One of his buddies asked, "What happened? What could have gotten you so upset?" Bob stared silently off in the distance, then said in a low voice, "This is where my wife and I were playing 12 years ago when she suddenly died of a heart attack; right at this very hole."
One of the other golfers said, "That must have been horrible!" Bob said, "It was worse than that! Every hole for the rest of the day, all the way back to the clubhouse it was hit the ball, drag Alice, hit the ball, drag Alice..."

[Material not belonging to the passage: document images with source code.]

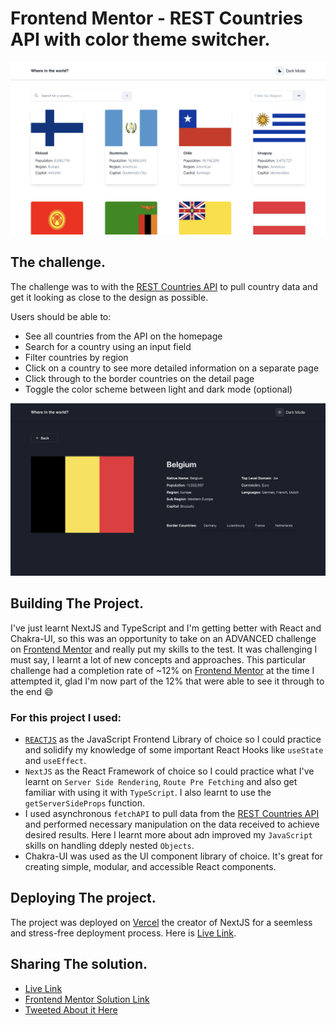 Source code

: # Frontend Mentor - REST Countries API with color theme switcher.

![Design preview for the REST Countries API app coding challenge](./public/preview-home-light.png)

## The challenge.

The challenge was to with the [REST Countries API](https://restcountries.com/) to pull country data and get it looking as close to the design as possible.

Users should be able to:

- See all countries from the API on the homepage
- Search for a country using an input field
- Filter countries by region
- Click on a country to see more detailed information on a separate page
- Click through to the border countries on the detail page
- Toggle the color scheme between light and dark mode (optional)

![Design preview for the REST Countries API app coding challenge](./public/preview-detail-dark.png)

## Building The Project.

I've just learnt NextJS and TypeScript and I'm getting better with React and Chakra-UI, so this was an opportunity to take on an ADVANCED challenge on [Frontend Mentor](https://frontendmentor.io) and really put my skills to the test. It was challenging I must say, I learnt a lot of new concepts and approaches. This particular challenge had a completion rate of ~12% on [Frontend Mentor](https://frontendmentor.io) at the time I attempted it, glad I'm now part of the 12% that were able to see it through to the end 😄

### For this project I used:

- [`REACTJS`](https://reactjs.org) as the JavaScript Frontend Library of choice so I could practice and solidify my knowledge of some important React Hooks like `useState` and `useEffect`.
- `NextJS` as the React Framework of choice so I could practice what I've learnt on `Server Side Rendering`, `Route Pre Fetching` and also get familiar with using it with `TypeScript`. I also learnt to use the `getServerSideProps` function.
- I used asynchronous `fetchAPI` to pull data from the [REST Countries API](https://restcountries.com/) and performed necessary manipulation on the data received to achieve desired results. Here I learnt more about adn improved my `JavaScript` skills on handling ddeply nested `Objects`.
- Chakra-UI was used as the UI component library of choice. It's great for creating simple, modular, and accessible React components.

## Deploying The project.

The project was deployed on [Vercel](https://vercel.com/) the creator of NextJS for a seemless and stress-free deployment process. Here is [Live Link](https://countries-le4q9to4a-emmanueloloke.vercel.app/).

## Sharing The solution.

- [Live Link](https://countries-le4q9to4a-emmanueloloke.vercel.app/)
- [Frontend Mentor Solution Link](https://www.frontendmentor.io/solutions/rest-countries-api-reactjs-nextjs-and-chakraui-uzTHFTJFnS)
- [Tweeted About it Here](https://twitter.com/I_am_Pope/status/1570805643589865473?s=20&t=Ri6axr7rYNRWQLsEaWihiA)
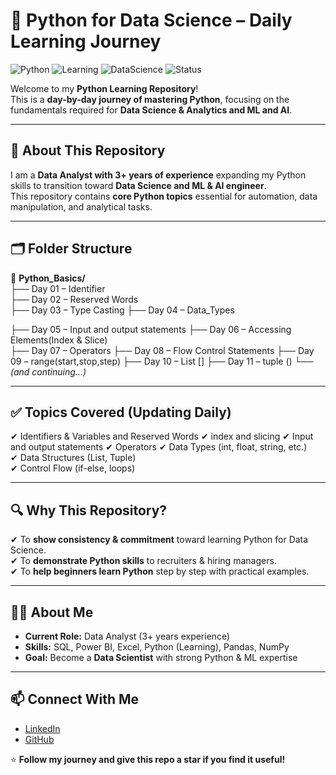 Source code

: # 🚀 Python for Data Science – Daily Learning Journey  

![Python](https://img.shields.io/badge/Python-3.x-blue?logo=python)
![Learning](https://img.shields.io/badge/Learning-Daily-green)
![DataScience](https://img.shields.io/badge/DataScience-Path-orange)
![Status](https://img.shields.io/badge/Status-In%20Progress-yellow)

Welcome to my **Python Learning Repository**!  
This is a **day-by-day journey of mastering Python**, focusing on the fundamentals required for **Data Science & Analytics and ML and AI**.  

---

## 📌 About This Repository  
I am a **Data Analyst with 3+ years of experience** expanding my Python skills to transition toward **Data Science and ML & AI engineer**.  
This repository contains **core Python topics** essential for automation, data manipulation, and analytical tasks.  

---

## 🗂 Folder Structure  
📁 **Python_Basics/**  
   ├── Day 01 – Identifier  
   ├── Day 02 – Reserved Words  
   ├── Day 03 – Type Casting
   ├── Day 04 – Data_Types 
   
   ├── Day 05 – Input and output statements 
   ├── Day 06 – Accessing Elements(Index & Slice)  
   ├── Day 07 – Operators 
   ├── Day 08 – Flow Control Statements 
   ├── Day 09 – range(start,stop,step)
   ├── Day 10 – List []
   ├── Day 11 – tuple ()
   └── *(and continuing...)*  

---

## ✅ Topics Covered (Updating Daily)  
✔ Identifiers & Variables and Reserved Words
✔ index and slicing 
✔ Input and output statements 
✔ Operators
✔ Data Types (int, float, string, etc.)  
✔ Data Structures (List, Tuple)  
✔ Control Flow (if-else, loops)   

---

## 🔍 Why This Repository?  
✔ To **show consistency & commitment** toward learning Python for Data Science.  
✔ To **demonstrate Python skills** to recruiters & hiring managers.  
✔ To **help beginners learn Python** step by step with practical examples.  

---

## 👨‍💻 About Me  
- **Current Role:** Data Analyst (3+ years experience)  
- **Skills:** SQL, Power BI, Excel, Python (Learning), Pandas, NumPy  
- **Goal:** Become a **Data Scientist** with strong Python & ML expertise  

---

## 📫 Connect With Me  
- [LinkedIn](www.linkedin.com/in/cashok-reddy)  
- [GitHub](https://github.com/yourusername)  

⭐ **Follow my journey and give this repo a star if you find it useful!**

The Hits Just Keep On Coming:
An Amish lady is trotting down the road in her horse and buggy when she is pulled over by a cop who says, "Ma'am, I'm not going to ticket you, but I do have to issue you a warning. You have a broken reflector on your buggy." The lady says, "Oh thank you, I'll let my husband, Jacob, know as soon as I get home." The cop continued, "That's fine. Another thing, ma'am, I don't like the way that one rein loops across the horse's back and around one of his balls. I consider that animal abuse. That's cruelty to animals. Have your husband take care of that right away!"
Later that day, the lady is home telling her husband about her encounter with the cop. Her husband asks, "Well, dear, what exactly did he say?" His wife says, "He said the reflector is broken." Her husband says, "No problem, I can fix that in two minutes. What else?" His wife replies, "I'm not sure, Jacob, something about the emergency brake....."
A father walks into a book store with his young son. The boy is holding a quarter. Suddenly, the boy starts choking, getting blue in the face. The father realizes the boy has swallowed the quarter and starts panicking, shouting for help.
A well dressed, attractive and serious looking woman, in a blue business suit is sitting at a coffee bar reading a newspaper and sipping a cup of coffee. At the sound of the commotion, she looks up, puts her coffee cup down, neatly folds the newspaper and places it on the counter, gets up from her seat and makes her way, unhurried, across the book store.
Reaching the boy, the woman carefully drops his pants, takes hold of the boy's testicles and starts to squeeze and twist, gently at first and then ever so firmly. After a few seconds the boy convulses violently and coughs up the quarter, which the woman deftly catches in her free hand.
Releasing the boy's testicles, the woman hands the coin to the father and walks back to her seat in the coffee bar without saying a word. As soon as he is sure that his son has suffered no ill effects, the father rushes over to the woman and starts thanking her saying, "I've never seen anybody do anything like that before, it was fantastic. Are you a doctor?" The woman replied, "No, divorce attorney."
That's it for today my little puddin' heads. Remember, a word to the wise isn't necessary. It's the stupid ones that need the advice. Happy Hour in AREA 51 beckons. More on Friday.